→ Exercise data:
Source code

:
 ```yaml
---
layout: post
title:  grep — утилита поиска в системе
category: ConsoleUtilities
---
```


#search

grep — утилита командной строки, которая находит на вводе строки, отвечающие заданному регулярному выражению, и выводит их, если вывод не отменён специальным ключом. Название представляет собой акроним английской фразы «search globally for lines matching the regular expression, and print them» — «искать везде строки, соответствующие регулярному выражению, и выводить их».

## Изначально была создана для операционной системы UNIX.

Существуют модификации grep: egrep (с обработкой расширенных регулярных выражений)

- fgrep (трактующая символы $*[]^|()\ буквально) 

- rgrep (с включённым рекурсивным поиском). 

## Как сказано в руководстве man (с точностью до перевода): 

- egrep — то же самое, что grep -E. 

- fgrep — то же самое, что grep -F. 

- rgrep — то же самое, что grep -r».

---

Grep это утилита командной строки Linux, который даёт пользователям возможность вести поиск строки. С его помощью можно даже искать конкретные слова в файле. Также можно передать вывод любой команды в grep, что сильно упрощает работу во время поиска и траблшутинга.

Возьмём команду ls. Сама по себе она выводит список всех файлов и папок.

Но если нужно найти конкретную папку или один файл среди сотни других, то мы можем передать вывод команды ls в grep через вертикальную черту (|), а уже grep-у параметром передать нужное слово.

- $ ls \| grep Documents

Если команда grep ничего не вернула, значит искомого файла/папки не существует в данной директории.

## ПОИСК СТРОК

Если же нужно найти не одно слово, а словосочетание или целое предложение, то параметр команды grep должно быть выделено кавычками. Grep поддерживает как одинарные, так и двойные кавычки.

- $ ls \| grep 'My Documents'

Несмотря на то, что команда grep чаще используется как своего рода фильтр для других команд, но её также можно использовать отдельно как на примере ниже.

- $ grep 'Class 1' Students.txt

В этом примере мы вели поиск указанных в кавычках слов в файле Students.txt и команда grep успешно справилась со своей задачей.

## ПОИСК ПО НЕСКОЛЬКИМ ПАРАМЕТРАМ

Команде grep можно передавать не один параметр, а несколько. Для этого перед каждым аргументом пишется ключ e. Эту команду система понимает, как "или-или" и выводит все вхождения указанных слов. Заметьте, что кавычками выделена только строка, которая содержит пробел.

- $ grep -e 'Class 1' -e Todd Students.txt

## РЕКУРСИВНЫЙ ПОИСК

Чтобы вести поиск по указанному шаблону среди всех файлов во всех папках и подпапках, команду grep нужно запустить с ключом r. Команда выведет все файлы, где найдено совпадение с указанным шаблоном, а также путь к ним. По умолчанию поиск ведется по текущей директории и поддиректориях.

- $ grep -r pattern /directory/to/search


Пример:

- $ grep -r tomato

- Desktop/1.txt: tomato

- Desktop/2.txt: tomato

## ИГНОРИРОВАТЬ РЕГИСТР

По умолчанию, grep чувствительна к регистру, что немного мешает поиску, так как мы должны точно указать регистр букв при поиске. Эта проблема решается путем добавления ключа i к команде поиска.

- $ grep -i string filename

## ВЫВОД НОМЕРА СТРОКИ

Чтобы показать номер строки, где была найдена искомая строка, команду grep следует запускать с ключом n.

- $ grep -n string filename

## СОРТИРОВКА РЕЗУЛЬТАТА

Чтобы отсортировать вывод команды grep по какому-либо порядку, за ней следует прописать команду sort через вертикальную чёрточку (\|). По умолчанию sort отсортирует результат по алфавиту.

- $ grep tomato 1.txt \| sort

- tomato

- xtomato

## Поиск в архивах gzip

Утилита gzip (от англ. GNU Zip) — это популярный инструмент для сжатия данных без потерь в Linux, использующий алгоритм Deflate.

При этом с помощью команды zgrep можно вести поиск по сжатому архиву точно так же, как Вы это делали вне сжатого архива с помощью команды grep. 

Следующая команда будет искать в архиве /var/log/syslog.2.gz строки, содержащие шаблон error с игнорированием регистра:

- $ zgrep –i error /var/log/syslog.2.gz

→ Task to carry out:
Your answer should be only the number of lines in the entries above that hold the string "этом".

→ Exercise answer:
2